## EXERCISE GOAL
Report each line of the entries that contains the word "dispositions", copied in full.

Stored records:
<<<<
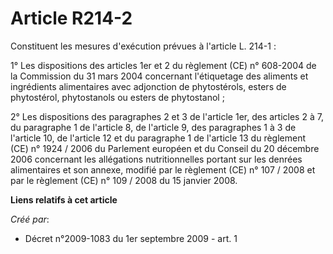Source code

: # Article R214-2

Constituent les mesures d'exécution prévues à l'article L. 214-1 : 

1° Les dispositions des articles 1er et 2 du règlement (CE) n° 608-2004 de la Commission du 31 mars 2004 concernant
l'étiquetage des aliments et ingrédients alimentaires avec adjonction de phytostérols, esters de phytostérol, phytostanols ou
esters de phytostanol ; 

2° Les dispositions des paragraphes 2 et 3 de l'article 1er, des articles 2 à 7, du paragraphe 1 de l'article 8, de l'article
9, des paragraphes 1 à 3 de l'article 10, de l'article 12 et du paragraphe 1 de l'article 13 du règlement (CE) n° 1924 / 2006
du Parlement européen et du Conseil du 20 décembre 2006 concernant les allégations nutritionnelles portant sur les denrées
alimentaires et son annexe, modifié par le règlement (CE) n° 107 / 2008 et par le règlement (CE) n° 109 / 2008 du 15 janvier
2008.

**Liens relatifs à cet article**

_Créé par_:

  - Décret n°2009-1083 du 1er septembre 2009 - art. 1
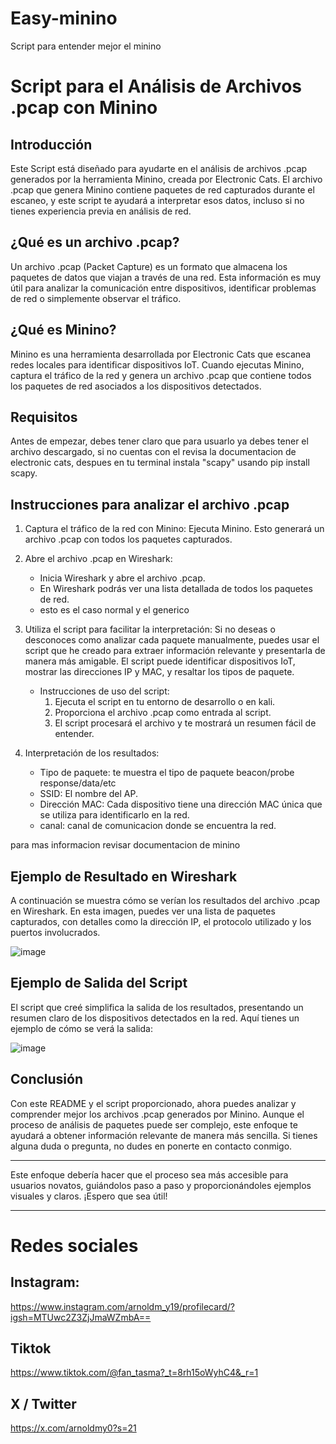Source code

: # Easy-minino
Script para entender mejor el minino

# Script para el Análisis de Archivos .pcap con Minino

## Introducción

Este Script está diseñado para ayudarte en el análisis de archivos .pcap generados por la herramienta Minino, creada por Electronic Cats. El archivo .pcap que genera Minino contiene paquetes de red capturados durante el escaneo, y este script te ayudará a interpretar esos datos, incluso si no tienes experiencia previa en análisis de red.

## ¿Qué es un archivo .pcap?

Un archivo .pcap (Packet Capture) es un formato que almacena los paquetes de datos que viajan a través de una red. Esta información es muy útil para analizar la comunicación entre dispositivos, identificar problemas de red o simplemente observar el tráfico.

## ¿Qué es Minino?

Minino es una herramienta desarrollada por Electronic Cats que escanea redes locales para identificar dispositivos IoT. Cuando ejecutas Minino, captura el tráfico de la red y genera un archivo .pcap que contiene todos los paquetes de red asociados a los dispositivos detectados.

## Requisitos

Antes de empezar, debes tener claro que para usuarlo ya debes tener el archivo descargado, si no cuentas con el revisa la documentacion de electronic cats, despues en tu terminal instala "scapy" usando pip install scapy.

## Instrucciones para analizar el archivo .pcap

1. Captura el tráfico de la red con Minino: Ejecuta Minino. Esto generará un archivo .pcap con todos los paquetes capturados.

2. Abre el archivo .pcap en Wireshark:
   - Inicia Wireshark y abre el archivo .pcap.
   - En Wireshark podrás ver una lista detallada de todos los paquetes de red.
   - esto es el caso normal y el generico

3. Utiliza el script para facilitar la interpretación: Si no deseas o desconoces como analizar cada paquete manualmente, puedes usar el script que he creado para extraer información relevante y presentarla de manera más amigable. El script puede identificar dispositivos IoT, mostrar las direcciones IP y MAC, y resaltar los tipos de paquete.

   - Instrucciones de uso del script:
     1. Ejecuta el script en tu entorno de desarrollo o en kali.
     2. Proporciona el archivo .pcap como entrada al script.
     3. El script procesará el archivo y te mostrará un resumen fácil de entender.

4. Interpretación de los resultados:
   
   - Tipo de paquete: te muestra el tipo de paquete beacon/probe response/data/etc
   - SSID: El  nombre del AP.
   - Dirección MAC: Cada dispositivo tiene una dirección MAC única que se utiliza para identificarlo en la red.
   - canal: canal de comunicacion donde se encuentra la red.
  
para mas informacion revisar documentacion de minino
   

## Ejemplo de Resultado en Wireshark

A continuación se muestra cómo se verían los resultados del archivo .pcap en Wireshark. En esta imagen, puedes ver una lista de paquetes capturados, con detalles como la dirección IP, el protocolo utilizado y los puertos involucrados.

![image](https://github.com/user-attachments/assets/80f64d1a-b5c9-4927-ab76-bcf45aea564e)


## Ejemplo de Salida del Script

El script que creé simplifica la salida de los resultados, presentando un resumen claro de los dispositivos detectados en la red. Aquí tienes un ejemplo de cómo se verá la salida:

![image](https://github.com/user-attachments/assets/22097f4f-2526-4533-afba-f419fd54f7c5)


## Conclusión

Con este README y el script proporcionado, ahora puedes analizar y comprender mejor los archivos .pcap generados por Minino. Aunque el proceso de análisis de paquetes puede ser complejo, este enfoque te ayudará a obtener información relevante de manera más sencilla. Si tienes alguna duda o pregunta, no dudes en ponerte en contacto conmigo.

---

Este enfoque debería hacer que el proceso sea más accesible para usuarios novatos, guiándolos paso a paso y proporcionándoles ejemplos visuales y claros. ¡Espero que sea útil!

----

# Redes sociales

## Instagram:
https://www.instagram.com/arnoldm_y19/profilecard/?igsh=MTUwc2Z3ZjJmaWZmbA==

## Tiktok
https://www.tiktok.com/@fan_tasma?_t=8rh15oWyhC4&_r=1

## X / Twitter
https://x.com/arnoldmy0?s=21

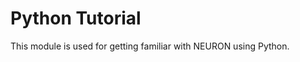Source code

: Python Tutorial
===============

This module is used for getting familiar with NEURON using Python. 
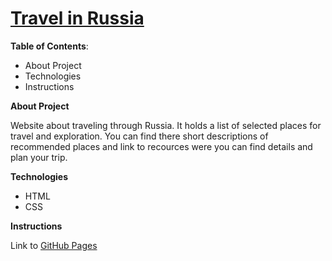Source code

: # [Travel in Russia](https://victoriasmi.github.io/russian-travel/index.html)

**Table of Contents**: 
* About Project
* Technologies
* Instructions

**About Project**

Website about traveling through Russia. It holds a list of selected places for travel and exploration. 
You can find there short descriptions of recommended places and link to recources were you can find details and plan your trip.

**Technologies**

* HTML
* CSS

**Instructions**

Link to [GitHub Pages](https://victoriasmi.github.io/russian-travel/index.html)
>>>>
## OUTPUT OF THE EXERCISE
1° Les dispositions des articles 1er et 2 du règlement (CE) n° 608-2004 de la Commission du 31 mars 2004 concernant
2° Les dispositions des paragraphes 2 et 3 de l'article 1er, des articles 2 à 7, du paragraphe 1 de l'article 8, de l'article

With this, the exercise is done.